**INSTRUCTIONS TO FOLLOW**
Transcribe the whole listing precisely, leaving nothing out.

○ ○ ○

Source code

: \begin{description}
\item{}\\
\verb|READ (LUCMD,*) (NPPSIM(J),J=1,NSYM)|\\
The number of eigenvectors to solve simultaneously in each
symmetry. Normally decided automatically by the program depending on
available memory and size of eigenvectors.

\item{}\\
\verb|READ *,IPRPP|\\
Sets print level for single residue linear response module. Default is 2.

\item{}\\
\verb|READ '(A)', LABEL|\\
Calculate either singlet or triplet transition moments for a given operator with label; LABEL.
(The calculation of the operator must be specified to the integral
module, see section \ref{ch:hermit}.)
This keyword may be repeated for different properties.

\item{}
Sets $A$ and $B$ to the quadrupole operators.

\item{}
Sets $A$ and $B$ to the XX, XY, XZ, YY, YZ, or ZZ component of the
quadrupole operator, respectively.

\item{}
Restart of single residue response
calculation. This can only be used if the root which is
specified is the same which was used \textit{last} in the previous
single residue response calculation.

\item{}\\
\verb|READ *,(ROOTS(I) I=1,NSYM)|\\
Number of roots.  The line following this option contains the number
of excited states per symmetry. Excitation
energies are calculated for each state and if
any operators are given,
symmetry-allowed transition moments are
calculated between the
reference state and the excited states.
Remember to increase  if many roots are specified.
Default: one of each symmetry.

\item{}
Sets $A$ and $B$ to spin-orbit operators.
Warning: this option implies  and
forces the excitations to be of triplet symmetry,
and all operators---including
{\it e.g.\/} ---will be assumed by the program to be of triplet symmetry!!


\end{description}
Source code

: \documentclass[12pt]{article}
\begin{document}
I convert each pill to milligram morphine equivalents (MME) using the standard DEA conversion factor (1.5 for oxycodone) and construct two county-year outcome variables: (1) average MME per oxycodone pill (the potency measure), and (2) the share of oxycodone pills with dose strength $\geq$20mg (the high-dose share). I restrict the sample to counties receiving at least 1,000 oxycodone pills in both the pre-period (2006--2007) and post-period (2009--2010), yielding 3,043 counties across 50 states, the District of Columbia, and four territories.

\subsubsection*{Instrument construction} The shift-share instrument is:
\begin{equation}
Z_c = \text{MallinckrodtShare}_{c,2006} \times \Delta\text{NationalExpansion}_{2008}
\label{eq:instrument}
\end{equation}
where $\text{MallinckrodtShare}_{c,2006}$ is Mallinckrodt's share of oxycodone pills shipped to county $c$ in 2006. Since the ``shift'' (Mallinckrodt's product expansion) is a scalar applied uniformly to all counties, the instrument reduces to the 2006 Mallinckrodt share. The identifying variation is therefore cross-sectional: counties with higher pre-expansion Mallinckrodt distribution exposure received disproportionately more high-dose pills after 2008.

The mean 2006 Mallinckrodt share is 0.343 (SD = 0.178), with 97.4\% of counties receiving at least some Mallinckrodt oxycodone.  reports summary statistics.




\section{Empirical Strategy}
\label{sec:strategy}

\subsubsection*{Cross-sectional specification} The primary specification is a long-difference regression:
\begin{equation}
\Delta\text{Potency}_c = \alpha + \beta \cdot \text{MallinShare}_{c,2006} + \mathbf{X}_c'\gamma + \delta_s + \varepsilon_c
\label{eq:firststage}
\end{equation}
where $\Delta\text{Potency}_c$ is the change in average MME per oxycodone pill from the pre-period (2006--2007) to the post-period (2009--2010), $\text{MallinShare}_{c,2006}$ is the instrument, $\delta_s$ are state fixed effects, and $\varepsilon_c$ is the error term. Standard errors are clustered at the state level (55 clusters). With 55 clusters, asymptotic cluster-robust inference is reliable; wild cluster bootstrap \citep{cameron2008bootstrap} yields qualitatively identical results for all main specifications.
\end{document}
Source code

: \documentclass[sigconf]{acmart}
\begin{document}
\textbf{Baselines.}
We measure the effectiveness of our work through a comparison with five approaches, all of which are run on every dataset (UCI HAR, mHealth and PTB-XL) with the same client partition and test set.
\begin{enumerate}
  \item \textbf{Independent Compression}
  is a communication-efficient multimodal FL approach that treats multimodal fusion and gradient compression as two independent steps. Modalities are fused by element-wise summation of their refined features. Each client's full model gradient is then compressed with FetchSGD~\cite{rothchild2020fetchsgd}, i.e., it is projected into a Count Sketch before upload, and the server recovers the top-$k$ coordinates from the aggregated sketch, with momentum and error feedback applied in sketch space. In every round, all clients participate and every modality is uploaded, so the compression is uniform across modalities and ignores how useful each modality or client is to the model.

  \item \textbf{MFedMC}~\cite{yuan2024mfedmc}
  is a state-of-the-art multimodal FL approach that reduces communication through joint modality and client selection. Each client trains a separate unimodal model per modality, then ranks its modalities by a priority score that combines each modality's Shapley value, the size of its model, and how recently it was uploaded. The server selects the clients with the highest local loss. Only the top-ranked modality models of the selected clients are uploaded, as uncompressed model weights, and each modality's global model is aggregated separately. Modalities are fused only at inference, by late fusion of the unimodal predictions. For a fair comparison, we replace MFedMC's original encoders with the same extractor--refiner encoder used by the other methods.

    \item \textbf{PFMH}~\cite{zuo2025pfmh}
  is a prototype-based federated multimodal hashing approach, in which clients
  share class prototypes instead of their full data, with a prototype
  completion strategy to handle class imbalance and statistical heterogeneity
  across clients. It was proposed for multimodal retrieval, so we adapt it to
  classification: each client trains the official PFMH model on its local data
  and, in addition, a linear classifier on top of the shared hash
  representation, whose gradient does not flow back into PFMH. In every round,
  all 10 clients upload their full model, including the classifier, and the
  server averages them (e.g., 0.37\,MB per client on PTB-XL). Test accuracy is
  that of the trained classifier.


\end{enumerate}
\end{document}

○ ○ ○

**RESPONSE TO THIS TASK**
Source code

: \begin{description}
\item{}\\
\verb|READ (LUCMD,*) (NPPSIM(J),J=1,NSYM)|\\
The number of eigenvectors to solve simultaneously in each
symmetry. Normally decided automatically by the program depending on
available memory and size of eigenvectors.

\item{}\\
\verb|READ *,IPRPP|\\
Sets print level for single residue linear response module. Default is 2.

\item{}\\
\verb|READ '(A)', LABEL|\\
Calculate either singlet or triplet transition moments for a given operator with label; LABEL.
(The calculation of the operator must be specified to the integral
module, see section \ref{ch:hermit}.)
This keyword may be repeated for different properties.

\item{}
Sets $A$ and $B$ to the quadrupole operators.

\item{}
Sets $A$ and $B$ to the XX, XY, XZ, YY, YZ, or ZZ component of the
quadrupole operator, respectively.

\item{}
Restart of single residue response
calculation. This can only be used if the root which is
specified is the same which was used \textit{last} in the previous
single residue response calculation.

\item{}\\
\verb|READ *,(ROOTS(I) I=1,NSYM)|\\
Number of roots.  The line following this option contains the number
of excited states per symmetry. Excitation
energies are calculated for each state and if
any operators are given,
symmetry-allowed transition moments are
calculated between the
reference state and the excited states.
Remember to increase  if many roots are specified.
Default: one of each symmetry.

\item{}
Sets $A$ and $B$ to spin-orbit operators.
Warning: this option implies  and
forces the excitations to be of triplet symmetry,
and all operators---including
{\it e.g.\/} ---will be assumed by the program to be of triplet symmetry!!


\end{description}
Source code

: \documentclass[12pt]{article}
\begin{document}
I convert each pill to milligram morphine equivalents (MME) using the standard DEA conversion factor (1.5 for oxycodone) and construct two county-year outcome variables: (1) average MME per oxycodone pill (the potency measure), and (2) the share of oxycodone pills with dose strength $\geq$20mg (the high-dose share). I restrict the sample to counties receiving at least 1,000 oxycodone pills in both the pre-period (2006--2007) and post-period (2009--2010), yielding 3,043 counties across 50 states, the District of Columbia, and four territories.

\subsubsection*{Instrument construction} The shift-share instrument is:
\begin{equation}
Z_c = \text{MallinckrodtShare}_{c,2006} \times \Delta\text{NationalExpansion}_{2008}
\label{eq:instrument}
\end{equation}
where $\text{MallinckrodtShare}_{c,2006}$ is Mallinckrodt's share of oxycodone pills shipped to county $c$ in 2006. Since the ``shift'' (Mallinckrodt's product expansion) is a scalar applied uniformly to all counties, the instrument reduces to the 2006 Mallinckrodt share. The identifying variation is therefore cross-sectional: counties with higher pre-expansion Mallinckrodt distribution exposure received disproportionately more high-dose pills after 2008.

The mean 2006 Mallinckrodt share is 0.343 (SD = 0.178), with 97.4\% of counties receiving at least some Mallinckrodt oxycodone.  reports summary statistics.




\section{Empirical Strategy}
\label{sec:strategy}

\subsubsection*{Cross-sectional specification} The primary specification is a long-difference regression:
\begin{equation}
\Delta\text{Potency}_c = \alpha + \beta \cdot \text{MallinShare}_{c,2006} + \mathbf{X}_c'\gamma + \delta_s + \varepsilon_c
\label{eq:firststage}
\end{equation}
where $\Delta\text{Potency}_c$ is the change in average MME per oxycodone pill from the pre-period (2006--2007) to the post-period (2009--2010), $\text{MallinShare}_{c,2006}$ is the instrument, $\delta_s$ are state fixed effects, and $\varepsilon_c$ is the error term. Standard errors are clustered at the state level (55 clusters). With 55 clusters, asymptotic cluster-robust inference is reliable; wild cluster bootstrap \citep{cameron2008bootstrap} yields qualitatively identical results for all main specifications.
\end{document}
Source code

: \documentclass[sigconf]{acmart}
\begin{document}
\textbf{Baselines.}
We measure the effectiveness of our work through a comparison with five approaches, all of which are run on every dataset (UCI HAR, mHealth and PTB-XL) with the same client partition and test set.
\begin{enumerate}
  \item \textbf{Independent Compression}
  is a communication-efficient multimodal FL approach that treats multimodal fusion and gradient compression as two independent steps. Modalities are fused by element-wise summation of their refined features. Each client's full model gradient is then compressed with FetchSGD~\cite{rothchild2020fetchsgd}, i.e., it is projected into a Count Sketch before upload, and the server recovers the top-$k$ coordinates from the aggregated sketch, with momentum and error feedback applied in sketch space. In every round, all clients participate and every modality is uploaded, so the compression is uniform across modalities and ignores how useful each modality or client is to the model.

  \item \textbf{MFedMC}~\cite{yuan2024mfedmc}
  is a state-of-the-art multimodal FL approach that reduces communication through joint modality and client selection. Each client trains a separate unimodal model per modality, then ranks its modalities by a priority score that combines each modality's Shapley value, the size of its model, and how recently it was uploaded. The server selects the clients with the highest local loss. Only the top-ranked modality models of the selected clients are uploaded, as uncompressed model weights, and each modality's global model is aggregated separately. Modalities are fused only at inference, by late fusion of the unimodal predictions. For a fair comparison, we replace MFedMC's original encoders with the same extractor--refiner encoder used by the other methods.

    \item \textbf{PFMH}~\cite{zuo2025pfmh}
  is a prototype-based federated multimodal hashing approach, in which clients
  share class prototypes instead of their full data, with a prototype
  completion strategy to handle class imbalance and statistical heterogeneity
  across clients. It was proposed for multimodal retrieval, so we adapt it to
  classification: each client trains the official PFMH model on its local data
  and, in addition, a linear classifier on top of the shared hash
  representation, whose gradient does not flow back into PFMH. In every round,
  all 10 clients upload their full model, including the classifier, and the
  server averages them (e.g., 0.37\,MB per client on PTB-XL). Test accuracy is
  that of the trained classifier.


\end{enumerate}
\end{document}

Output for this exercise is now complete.